Getting Started

SIFRank serving

see original paper SIFRank: A New Baseline for Unsupervised Keyphrase Extraction Based on Pre-trained Language Model

Getting Started

docker-compose parameters

Flask api running on port 5000 will be mapped to outer 5001 port. (it uses docker-compose version 2.3 which supports runtime: nvidia to easily use GPU environment inside container)

version: '2.3'
services:
  sifrank_serving:
    container_name: sifrank_serving
    build: .
    ports:
      - "5001:5000"
    runtime: nvidia
    environment:
      - NVIDIA_VISIBLE_DEVICES=all

Running Docker Container

Probably the easiest way to get started is by using the provided Docker image. From the project's root directory, the image can be built and running like so:

$ docker-compose up --build -d

This can take a several minutes to finish. All model files and everything will be downloaded automatically.

Flask API (inside container)

This return for each text a tuple containing three lists:

The top N candidates (string) i.e keyphrases
For each keyphrase the associated relevance score

import nltk
import stanza
from flask import Flask, jsonify, request
from waitress import serve

from embeddings import sent_emb_sif, word_emb_elmo
from model.method import SIFRank, SIFRank_plus

app = Flask(__name__)


@app.route('/sifrank', methods=['POST'])
def sifrank():
    data = request.json
    query = data.get("text", "")
    top_n = int(data.get("n", 15))

    keywords = SIFRank(query, SIF, en_model, N=top_n, elmo_layers_weight=elmo_layers_weight)
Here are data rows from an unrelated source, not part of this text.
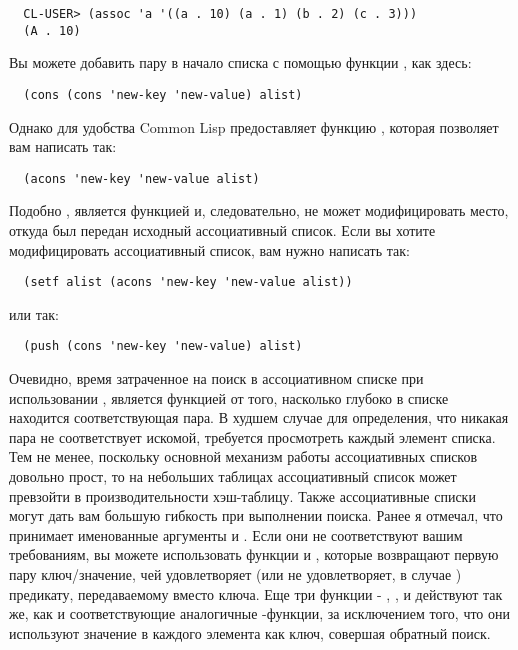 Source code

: \begin{verbatim}
  CL-USER> (assoc 'a '((a . 10) (a . 1) (b . 2) (c . 3)))
  (A . 10)
\end{verbatim}

Вы можете добавить пару в начало списка с помощью функции , как здесь:

\begin{verbatim}
  (cons (cons 'new-key 'new-value) alist)
\end{verbatim}

Однако для удобства Common Lisp предоставляет функцию , которая позволяет вам
написать так:

\begin{verbatim}
  (acons 'new-key 'new-value alist)
\end{verbatim}

Подобно ,  является функцией и, следовательно, не может
модифицировать место, откуда был передан исходный ассоциативный список. Если вы хотите
модифицировать ассоциативный список, вам нужно написать так:

\begin{verbatim}
  (setf alist (acons 'new-key 'new-value alist))
\end{verbatim}

или так:

\begin{verbatim}
  (push (cons 'new-key 'new-value) alist)
\end{verbatim}

Очевидно, время затраченное на поиск в ассоциативном списке при использовании
, является функцией от того, насколько глубоко в списке находится
соответствующая пара. В худшем случае для определения, что никакая пара не соответствует
искомой,  требуется просмотреть каждый элемент списка. Тем не менее, поскольку
основной механизм работы ассоциативных списков довольно прост, то на небольших таблицах
ассоциативный список может превзойти в производительности хэш-таблицу.  Также
ассоциативные списки могут дать вам большую гибкость при выполнении поиска. Ранее я
отмечал, что  принимает именованные аргументы  и . Если
они не соответствуют вашим требованиям, вы можете использовать функции  и
, которые возвращают первую пару ключ/значение, чей 
удовлетворяет (или не удовлетворяет, в случае ) предикату,
передаваемому вместо ключа. Еще три функции - , , и
 действуют так же, как и соответствующие аналогичные
-функции, за исключением того, что они используют значение в 
каждого элемента как ключ, совершая обратный поиск.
    return jsonify(keywords)


@app.route('/sifrankplus', methods=['POST'])
def sifrankplus():
    data = request.json
    query = data.get("text", "")
    top_n = int(data.get("n", 15))

    keywords = SIFRank_plus(query, SIF, en_model, N=top_n, elmo_layers_weight=elmo_layers_weight)

    return jsonify(keywords)


if __name__ == '__main__':
    data_dir = "data/"
    options_file = f"{data_dir}elmo_2x4096_512_2048cnn_2xhighway_options.json"
    weight_file = f"{data_dir}elmo_2x4096_512_2048cnn_2xhighway_weights.hdf5"
    cuda_device = 0

    porter = nltk.PorterStemmer()
    ELMO = word_emb_elmo.WordEmbeddings(options_file=options_file, weight_file=weight_file, cuda_device=cuda_device)
    SIF = sent_emb_sif.SentEmbeddings(word_embeddor=ELMO, data_dir=data_dir, lamda=1.0)
    en_model = stanza.Pipeline(lang='en', processors={}, use_gpu=True)
    elmo_layers_weight = [0.0, 1.0, 0.0]

    serve(app, host="0.0.0.0", port=5000)

Curl example to call API

You can simply query from terminal

curl --location --request POST 'http://0.0.0.0:5001/sifrank' \            
    --header 'Content-Type: application/json' \
    --data-raw '{"text": "A New Baseline for Unsupervised Keyphrase Extraction Based on Pre-trained Language Model.", "n":10}'
    
curl --location --request POST 'http://0.0.0.0:5001/sifrankplus' \            
    --header 'Content-Type: application/json' \
    --data-raw '{"text": "A New Baseline for Unsupervised Keyphrase Extraction Based on Pre-trained Language Model.", "n":10}'

Response

[["pre-trained language model","new baseline","keyphrase extraction"],[0.91609799642446,0.8865735384713,0.8844055415033372]]
[["new baseline","pre-trained language model","keyphrase extraction"],[0.9202464080510155,0.88569978675073,0.8801616342917246]]

POST request from python

import json
import requests

sifrank_url = f"http://0.0.0.0:5001/sifrank"
sifrank_plus_url = f"http://0.0.0.0:5001/sifrankplus"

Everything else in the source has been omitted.